Your objective - Using the listing below, set down exactly the lines starting at the line that contains "2.17 | [Zayd" and ending at the line that contains "1.44 | [Oisín", both included, and no others.

The data -
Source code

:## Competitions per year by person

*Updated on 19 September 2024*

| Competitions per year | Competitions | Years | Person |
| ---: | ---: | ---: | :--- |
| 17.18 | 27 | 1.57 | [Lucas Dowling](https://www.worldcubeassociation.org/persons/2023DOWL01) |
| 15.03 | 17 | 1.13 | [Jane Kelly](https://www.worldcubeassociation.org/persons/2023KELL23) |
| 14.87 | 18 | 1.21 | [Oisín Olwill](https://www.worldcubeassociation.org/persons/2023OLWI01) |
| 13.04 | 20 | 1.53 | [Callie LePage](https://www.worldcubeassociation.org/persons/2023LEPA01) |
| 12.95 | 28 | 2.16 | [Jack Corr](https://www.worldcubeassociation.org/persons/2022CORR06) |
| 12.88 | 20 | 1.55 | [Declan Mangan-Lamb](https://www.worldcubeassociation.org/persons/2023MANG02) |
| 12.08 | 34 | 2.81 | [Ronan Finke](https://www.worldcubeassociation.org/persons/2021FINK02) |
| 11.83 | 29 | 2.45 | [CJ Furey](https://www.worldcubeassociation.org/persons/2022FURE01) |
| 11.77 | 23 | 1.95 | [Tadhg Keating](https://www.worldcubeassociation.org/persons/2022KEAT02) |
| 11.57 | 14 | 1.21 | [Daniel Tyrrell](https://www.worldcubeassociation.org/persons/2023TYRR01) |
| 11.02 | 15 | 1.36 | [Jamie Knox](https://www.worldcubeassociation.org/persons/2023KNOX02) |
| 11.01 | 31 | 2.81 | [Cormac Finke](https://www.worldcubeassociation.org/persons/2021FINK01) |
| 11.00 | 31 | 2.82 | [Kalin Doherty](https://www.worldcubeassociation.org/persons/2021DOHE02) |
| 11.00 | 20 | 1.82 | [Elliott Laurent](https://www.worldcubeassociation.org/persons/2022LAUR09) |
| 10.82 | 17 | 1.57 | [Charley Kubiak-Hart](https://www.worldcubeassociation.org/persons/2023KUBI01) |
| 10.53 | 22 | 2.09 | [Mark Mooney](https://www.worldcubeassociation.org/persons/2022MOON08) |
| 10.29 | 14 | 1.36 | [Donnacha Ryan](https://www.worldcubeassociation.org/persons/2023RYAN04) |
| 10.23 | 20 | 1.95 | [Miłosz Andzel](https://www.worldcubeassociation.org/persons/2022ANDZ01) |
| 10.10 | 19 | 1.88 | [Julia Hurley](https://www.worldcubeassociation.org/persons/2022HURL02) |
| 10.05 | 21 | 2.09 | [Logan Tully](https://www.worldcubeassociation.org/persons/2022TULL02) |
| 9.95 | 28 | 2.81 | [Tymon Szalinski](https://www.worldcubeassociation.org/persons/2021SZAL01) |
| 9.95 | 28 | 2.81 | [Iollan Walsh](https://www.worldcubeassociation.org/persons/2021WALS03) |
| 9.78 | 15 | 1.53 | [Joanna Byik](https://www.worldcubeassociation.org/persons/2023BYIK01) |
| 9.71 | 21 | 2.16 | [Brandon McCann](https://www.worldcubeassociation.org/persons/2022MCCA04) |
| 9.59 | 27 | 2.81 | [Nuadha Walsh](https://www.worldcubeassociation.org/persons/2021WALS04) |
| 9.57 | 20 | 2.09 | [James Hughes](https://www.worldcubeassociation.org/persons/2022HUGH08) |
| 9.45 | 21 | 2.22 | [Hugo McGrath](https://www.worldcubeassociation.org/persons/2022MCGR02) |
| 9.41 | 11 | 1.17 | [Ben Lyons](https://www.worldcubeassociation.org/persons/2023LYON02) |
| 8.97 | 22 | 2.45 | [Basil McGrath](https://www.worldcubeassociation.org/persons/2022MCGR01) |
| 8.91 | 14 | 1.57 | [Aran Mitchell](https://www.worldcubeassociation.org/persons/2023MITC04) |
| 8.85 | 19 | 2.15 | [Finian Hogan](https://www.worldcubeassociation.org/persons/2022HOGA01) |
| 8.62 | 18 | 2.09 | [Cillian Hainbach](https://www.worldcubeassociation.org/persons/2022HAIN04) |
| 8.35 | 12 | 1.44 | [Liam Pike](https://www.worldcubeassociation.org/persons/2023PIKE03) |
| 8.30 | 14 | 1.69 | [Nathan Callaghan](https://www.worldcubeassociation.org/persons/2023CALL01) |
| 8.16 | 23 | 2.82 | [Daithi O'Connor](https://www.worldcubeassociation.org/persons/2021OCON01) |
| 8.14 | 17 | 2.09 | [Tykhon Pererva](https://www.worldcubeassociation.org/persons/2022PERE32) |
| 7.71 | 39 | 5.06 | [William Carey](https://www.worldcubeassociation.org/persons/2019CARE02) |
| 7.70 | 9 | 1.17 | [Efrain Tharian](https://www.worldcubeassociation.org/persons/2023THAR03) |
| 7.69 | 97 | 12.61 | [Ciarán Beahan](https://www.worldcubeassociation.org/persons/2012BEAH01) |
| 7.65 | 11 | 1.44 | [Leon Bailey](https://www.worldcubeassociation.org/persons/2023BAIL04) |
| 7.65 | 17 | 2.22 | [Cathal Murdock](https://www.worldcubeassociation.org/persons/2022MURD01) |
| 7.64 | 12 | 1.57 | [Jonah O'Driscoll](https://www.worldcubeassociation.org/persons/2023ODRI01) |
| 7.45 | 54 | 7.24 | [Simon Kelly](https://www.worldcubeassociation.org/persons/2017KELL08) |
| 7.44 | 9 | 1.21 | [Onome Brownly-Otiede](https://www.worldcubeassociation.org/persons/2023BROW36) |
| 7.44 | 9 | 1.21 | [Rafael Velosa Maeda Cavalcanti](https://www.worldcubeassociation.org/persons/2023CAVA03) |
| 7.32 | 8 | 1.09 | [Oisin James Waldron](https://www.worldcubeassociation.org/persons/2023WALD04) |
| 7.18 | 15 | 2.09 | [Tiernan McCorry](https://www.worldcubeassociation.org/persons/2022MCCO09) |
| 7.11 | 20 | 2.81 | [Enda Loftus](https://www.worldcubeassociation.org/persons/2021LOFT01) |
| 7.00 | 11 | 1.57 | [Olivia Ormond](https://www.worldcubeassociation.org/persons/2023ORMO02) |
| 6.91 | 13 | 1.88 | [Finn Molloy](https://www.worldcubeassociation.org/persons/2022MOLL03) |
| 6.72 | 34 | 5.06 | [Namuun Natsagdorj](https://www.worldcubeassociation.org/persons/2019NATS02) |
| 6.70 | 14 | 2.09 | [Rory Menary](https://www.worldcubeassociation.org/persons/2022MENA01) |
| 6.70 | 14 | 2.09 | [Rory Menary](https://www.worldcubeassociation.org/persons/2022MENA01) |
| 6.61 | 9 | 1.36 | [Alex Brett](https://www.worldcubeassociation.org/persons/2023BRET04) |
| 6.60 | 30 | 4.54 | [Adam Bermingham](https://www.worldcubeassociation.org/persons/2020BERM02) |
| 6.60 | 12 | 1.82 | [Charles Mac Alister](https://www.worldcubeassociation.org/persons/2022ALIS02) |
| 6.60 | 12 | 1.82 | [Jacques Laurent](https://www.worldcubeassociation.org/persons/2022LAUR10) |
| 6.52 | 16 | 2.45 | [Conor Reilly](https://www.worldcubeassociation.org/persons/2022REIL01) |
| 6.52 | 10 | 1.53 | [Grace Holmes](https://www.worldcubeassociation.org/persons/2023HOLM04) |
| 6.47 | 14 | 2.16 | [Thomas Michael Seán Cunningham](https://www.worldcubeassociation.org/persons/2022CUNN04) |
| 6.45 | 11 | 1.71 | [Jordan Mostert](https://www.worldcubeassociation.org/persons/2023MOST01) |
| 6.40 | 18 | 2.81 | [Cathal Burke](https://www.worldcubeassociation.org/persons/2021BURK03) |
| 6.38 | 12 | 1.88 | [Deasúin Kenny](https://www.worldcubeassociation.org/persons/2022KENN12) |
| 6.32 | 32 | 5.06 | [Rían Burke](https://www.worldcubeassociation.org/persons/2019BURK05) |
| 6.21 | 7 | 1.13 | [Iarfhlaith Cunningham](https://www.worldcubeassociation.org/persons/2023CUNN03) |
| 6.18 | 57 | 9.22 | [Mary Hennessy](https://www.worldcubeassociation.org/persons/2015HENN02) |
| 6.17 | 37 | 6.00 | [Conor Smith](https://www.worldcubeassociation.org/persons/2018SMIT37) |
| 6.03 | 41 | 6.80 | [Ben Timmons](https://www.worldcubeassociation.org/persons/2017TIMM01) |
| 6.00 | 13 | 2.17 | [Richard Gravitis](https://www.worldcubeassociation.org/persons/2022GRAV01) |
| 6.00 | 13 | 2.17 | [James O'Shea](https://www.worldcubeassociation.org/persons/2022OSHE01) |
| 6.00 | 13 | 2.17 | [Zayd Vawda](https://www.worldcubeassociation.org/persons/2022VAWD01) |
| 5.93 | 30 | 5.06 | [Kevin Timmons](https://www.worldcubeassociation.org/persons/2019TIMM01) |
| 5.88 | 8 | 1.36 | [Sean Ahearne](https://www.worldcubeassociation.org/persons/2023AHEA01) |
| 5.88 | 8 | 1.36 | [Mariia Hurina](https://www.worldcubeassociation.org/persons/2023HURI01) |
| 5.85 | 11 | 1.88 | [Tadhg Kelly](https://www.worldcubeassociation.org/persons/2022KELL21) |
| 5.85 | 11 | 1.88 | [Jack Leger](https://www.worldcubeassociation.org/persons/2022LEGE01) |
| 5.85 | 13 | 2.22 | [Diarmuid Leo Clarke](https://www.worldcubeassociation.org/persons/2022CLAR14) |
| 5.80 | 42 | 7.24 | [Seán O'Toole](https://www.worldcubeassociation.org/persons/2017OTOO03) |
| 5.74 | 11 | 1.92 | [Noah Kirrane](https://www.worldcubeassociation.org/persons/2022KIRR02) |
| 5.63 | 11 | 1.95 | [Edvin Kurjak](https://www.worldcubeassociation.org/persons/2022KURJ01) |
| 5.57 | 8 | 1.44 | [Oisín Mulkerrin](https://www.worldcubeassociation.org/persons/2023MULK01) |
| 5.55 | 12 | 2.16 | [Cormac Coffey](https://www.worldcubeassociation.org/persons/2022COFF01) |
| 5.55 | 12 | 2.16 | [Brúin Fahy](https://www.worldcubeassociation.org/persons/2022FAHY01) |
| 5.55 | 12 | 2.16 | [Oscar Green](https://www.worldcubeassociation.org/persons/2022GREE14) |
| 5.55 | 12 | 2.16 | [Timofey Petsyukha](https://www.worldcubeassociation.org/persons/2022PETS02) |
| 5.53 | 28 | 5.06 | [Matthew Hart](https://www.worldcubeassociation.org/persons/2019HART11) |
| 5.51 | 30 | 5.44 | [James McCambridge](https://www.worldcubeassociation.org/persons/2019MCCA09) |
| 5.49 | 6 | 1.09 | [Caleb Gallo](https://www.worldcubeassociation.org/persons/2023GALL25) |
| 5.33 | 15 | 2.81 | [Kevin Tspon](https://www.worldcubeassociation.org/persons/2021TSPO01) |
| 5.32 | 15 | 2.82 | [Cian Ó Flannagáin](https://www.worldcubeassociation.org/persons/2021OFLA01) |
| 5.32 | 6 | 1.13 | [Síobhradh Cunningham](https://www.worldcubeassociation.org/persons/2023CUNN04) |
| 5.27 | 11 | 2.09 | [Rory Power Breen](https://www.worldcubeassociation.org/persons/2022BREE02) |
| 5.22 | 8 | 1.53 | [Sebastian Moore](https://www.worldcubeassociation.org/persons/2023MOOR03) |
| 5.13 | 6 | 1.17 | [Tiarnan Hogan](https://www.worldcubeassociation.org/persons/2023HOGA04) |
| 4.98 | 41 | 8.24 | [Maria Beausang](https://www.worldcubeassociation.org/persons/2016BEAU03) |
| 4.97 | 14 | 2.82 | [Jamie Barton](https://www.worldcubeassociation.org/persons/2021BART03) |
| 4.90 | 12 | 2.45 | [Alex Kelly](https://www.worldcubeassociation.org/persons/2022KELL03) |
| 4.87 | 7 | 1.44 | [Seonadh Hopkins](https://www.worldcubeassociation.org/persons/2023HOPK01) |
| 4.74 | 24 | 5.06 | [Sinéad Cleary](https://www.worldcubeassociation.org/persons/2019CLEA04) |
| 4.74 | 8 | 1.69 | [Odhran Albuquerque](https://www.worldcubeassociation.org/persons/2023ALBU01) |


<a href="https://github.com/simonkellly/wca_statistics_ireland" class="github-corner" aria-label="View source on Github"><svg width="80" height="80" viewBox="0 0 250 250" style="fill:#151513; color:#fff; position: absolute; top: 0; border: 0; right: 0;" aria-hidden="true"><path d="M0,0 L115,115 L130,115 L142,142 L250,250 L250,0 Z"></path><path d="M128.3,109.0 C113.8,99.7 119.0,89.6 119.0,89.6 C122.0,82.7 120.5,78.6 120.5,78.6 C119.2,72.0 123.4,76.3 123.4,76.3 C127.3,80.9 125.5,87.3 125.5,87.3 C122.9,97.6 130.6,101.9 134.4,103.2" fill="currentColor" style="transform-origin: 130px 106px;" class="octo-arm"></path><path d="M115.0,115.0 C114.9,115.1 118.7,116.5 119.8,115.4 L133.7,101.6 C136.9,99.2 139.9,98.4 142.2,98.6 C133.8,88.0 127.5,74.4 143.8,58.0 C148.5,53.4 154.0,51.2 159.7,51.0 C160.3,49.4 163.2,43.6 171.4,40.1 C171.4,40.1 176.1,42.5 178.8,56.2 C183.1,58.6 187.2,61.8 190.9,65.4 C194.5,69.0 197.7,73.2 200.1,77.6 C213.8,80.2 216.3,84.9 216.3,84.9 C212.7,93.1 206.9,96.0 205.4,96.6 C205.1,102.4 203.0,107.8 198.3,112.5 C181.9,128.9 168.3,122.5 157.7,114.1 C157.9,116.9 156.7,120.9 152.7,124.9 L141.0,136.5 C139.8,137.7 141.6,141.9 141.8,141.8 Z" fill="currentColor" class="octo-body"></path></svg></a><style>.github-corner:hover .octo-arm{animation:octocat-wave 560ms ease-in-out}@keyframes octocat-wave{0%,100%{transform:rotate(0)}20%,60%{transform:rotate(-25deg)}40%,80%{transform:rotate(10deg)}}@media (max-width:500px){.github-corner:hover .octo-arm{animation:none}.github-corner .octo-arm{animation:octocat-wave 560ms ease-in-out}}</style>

Your response -
| 6.00 | 13 | 2.17 | [Zayd Vawda](https://www.worldcubeassociation.org/persons/2022VAWD01) |
| 5.93 | 30 | 5.06 | [Kevin Timmons](https://www.worldcubeassociation.org/persons/2019TIMM01) |
| 5.88 | 8 | 1.36 | [Sean Ahearne](https://www.worldcubeassociation.org/persons/2023AHEA01) |
| 5.88 | 8 | 1.36 | [Mariia Hurina](https://www.worldcubeassociation.org/persons/2023HURI01) |
| 5.85 | 11 | 1.88 | [Tadhg Kelly](https://www.worldcubeassociation.org/persons/2022KELL21) |
| 5.85 | 11 | 1.88 | [Jack Leger](https://www.worldcubeassociation.org/persons/2022LEGE01) |
| 5.85 | 13 | 2.22 | [Diarmuid Leo Clarke](https://www.worldcubeassociation.org/persons/2022CLAR14) |
| 5.80 | 42 | 7.24 | [Seán O'Toole](https://www.worldcubeassociation.org/persons/2017OTOO03) |
| 5.74 | 11 | 1.92 | [Noah Kirrane](https://www.worldcubeassociation.org/persons/2022KIRR02) |
| 5.63 | 11 | 1.95 | [Edvin Kurjak](https://www.worldcubeassociation.org/persons/2022KURJ01) |
| 5.57 | 8 | 1.44 | [Oisín Mulkerrin](https://www.worldcubeassociation.org/persons/2023MULK01) |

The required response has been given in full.